Input for this task Block Start
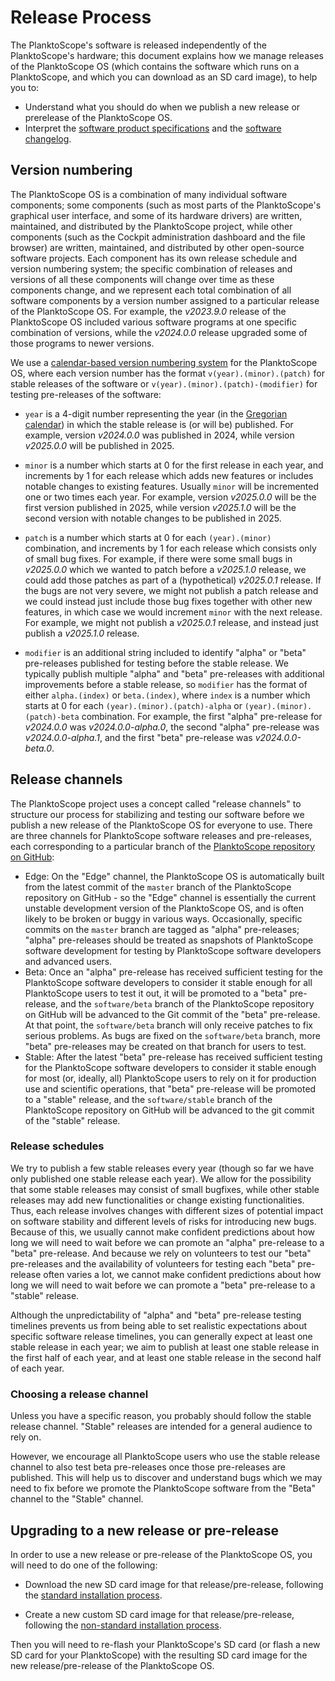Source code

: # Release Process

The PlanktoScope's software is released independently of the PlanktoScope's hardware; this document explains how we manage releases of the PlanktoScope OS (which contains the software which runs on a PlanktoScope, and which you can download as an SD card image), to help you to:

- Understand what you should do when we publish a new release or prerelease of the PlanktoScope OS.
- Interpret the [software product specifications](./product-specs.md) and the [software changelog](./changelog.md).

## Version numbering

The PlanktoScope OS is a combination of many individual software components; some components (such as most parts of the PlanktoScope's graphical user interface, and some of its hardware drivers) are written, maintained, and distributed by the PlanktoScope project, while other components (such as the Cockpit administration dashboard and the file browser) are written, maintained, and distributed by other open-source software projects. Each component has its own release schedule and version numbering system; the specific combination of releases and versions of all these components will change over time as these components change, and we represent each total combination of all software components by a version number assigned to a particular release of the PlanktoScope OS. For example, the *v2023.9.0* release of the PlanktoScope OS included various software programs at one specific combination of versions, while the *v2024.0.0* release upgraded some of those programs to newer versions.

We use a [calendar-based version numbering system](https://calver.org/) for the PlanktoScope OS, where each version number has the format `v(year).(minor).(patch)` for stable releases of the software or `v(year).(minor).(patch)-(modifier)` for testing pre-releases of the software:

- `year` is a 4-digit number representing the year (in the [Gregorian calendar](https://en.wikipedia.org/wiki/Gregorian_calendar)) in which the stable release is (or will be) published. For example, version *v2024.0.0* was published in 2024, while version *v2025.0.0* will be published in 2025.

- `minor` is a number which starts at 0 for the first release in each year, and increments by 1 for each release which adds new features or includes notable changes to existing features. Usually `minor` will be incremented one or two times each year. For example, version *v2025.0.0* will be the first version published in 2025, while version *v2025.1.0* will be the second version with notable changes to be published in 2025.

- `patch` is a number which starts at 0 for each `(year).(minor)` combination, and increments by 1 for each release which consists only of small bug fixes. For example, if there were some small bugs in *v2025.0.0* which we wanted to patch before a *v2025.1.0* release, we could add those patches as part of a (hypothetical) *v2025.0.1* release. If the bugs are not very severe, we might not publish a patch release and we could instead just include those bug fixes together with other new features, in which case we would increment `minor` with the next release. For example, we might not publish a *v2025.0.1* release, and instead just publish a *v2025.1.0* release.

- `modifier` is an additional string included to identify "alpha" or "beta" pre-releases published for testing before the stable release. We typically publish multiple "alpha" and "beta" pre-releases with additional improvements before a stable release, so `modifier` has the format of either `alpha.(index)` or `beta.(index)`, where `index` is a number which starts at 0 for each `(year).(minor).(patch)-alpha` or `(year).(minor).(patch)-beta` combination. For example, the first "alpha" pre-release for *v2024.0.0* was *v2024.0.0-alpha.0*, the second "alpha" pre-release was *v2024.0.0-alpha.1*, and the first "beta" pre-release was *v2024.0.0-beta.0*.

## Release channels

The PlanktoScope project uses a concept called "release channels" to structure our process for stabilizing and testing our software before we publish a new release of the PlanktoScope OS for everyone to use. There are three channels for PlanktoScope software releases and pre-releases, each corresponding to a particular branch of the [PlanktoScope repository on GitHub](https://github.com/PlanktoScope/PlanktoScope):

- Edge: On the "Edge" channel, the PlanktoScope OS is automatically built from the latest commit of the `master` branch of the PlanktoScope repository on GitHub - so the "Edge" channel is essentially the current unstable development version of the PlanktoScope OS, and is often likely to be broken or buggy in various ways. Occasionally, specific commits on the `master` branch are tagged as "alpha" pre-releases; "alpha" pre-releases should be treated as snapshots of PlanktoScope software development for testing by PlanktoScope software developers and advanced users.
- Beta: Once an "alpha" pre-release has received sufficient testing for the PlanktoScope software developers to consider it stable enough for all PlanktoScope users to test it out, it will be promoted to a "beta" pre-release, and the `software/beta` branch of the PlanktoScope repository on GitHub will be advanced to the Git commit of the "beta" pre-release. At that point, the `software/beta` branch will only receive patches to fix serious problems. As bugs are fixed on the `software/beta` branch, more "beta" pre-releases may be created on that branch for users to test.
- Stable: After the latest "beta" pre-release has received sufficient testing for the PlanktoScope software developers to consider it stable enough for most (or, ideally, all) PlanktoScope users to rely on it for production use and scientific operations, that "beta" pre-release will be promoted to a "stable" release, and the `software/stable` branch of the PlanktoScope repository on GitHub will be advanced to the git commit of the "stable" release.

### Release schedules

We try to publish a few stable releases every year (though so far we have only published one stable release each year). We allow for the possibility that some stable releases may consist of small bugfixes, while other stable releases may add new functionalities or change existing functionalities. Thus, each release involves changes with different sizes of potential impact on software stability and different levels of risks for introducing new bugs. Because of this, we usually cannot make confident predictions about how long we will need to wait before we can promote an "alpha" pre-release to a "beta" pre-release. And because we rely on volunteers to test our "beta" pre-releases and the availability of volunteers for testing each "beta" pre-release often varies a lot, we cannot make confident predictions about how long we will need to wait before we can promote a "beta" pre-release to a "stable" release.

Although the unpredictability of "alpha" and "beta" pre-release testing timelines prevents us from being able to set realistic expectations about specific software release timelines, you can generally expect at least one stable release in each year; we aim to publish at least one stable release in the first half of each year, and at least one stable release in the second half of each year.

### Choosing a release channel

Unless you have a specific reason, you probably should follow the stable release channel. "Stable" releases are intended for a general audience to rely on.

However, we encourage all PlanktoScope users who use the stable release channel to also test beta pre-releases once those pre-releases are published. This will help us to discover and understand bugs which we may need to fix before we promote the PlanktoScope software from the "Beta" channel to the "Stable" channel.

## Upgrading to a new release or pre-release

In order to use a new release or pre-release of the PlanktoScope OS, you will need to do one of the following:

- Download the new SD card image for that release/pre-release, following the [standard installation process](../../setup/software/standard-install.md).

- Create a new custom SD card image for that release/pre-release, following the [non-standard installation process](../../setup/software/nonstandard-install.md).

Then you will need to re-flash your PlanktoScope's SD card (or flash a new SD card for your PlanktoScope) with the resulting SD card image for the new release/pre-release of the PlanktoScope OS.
Input for this task Block End
**Problem:**
Return, word for word, the line containing "## Upgrading to a new release or pre-release" and all lines after it through the last line of the records, and nothing else.

**Finished task:**
## Upgrading to a new release or pre-release

In order to use a new release or pre-release of the PlanktoScope OS, you will need to do one of the following:

- Download the new SD card image for that release/pre-release, following the [standard installation process](../../setup/software/standard-install.md).

- Create a new custom SD card image for that release/pre-release, following the [non-standard installation process](../../setup/software/nonstandard-install.md).

Then you will need to re-flash your PlanktoScope's SD card (or flash a new SD card for your PlanktoScope) with the resulting SD card image for the new release/pre-release of the PlanktoScope OS.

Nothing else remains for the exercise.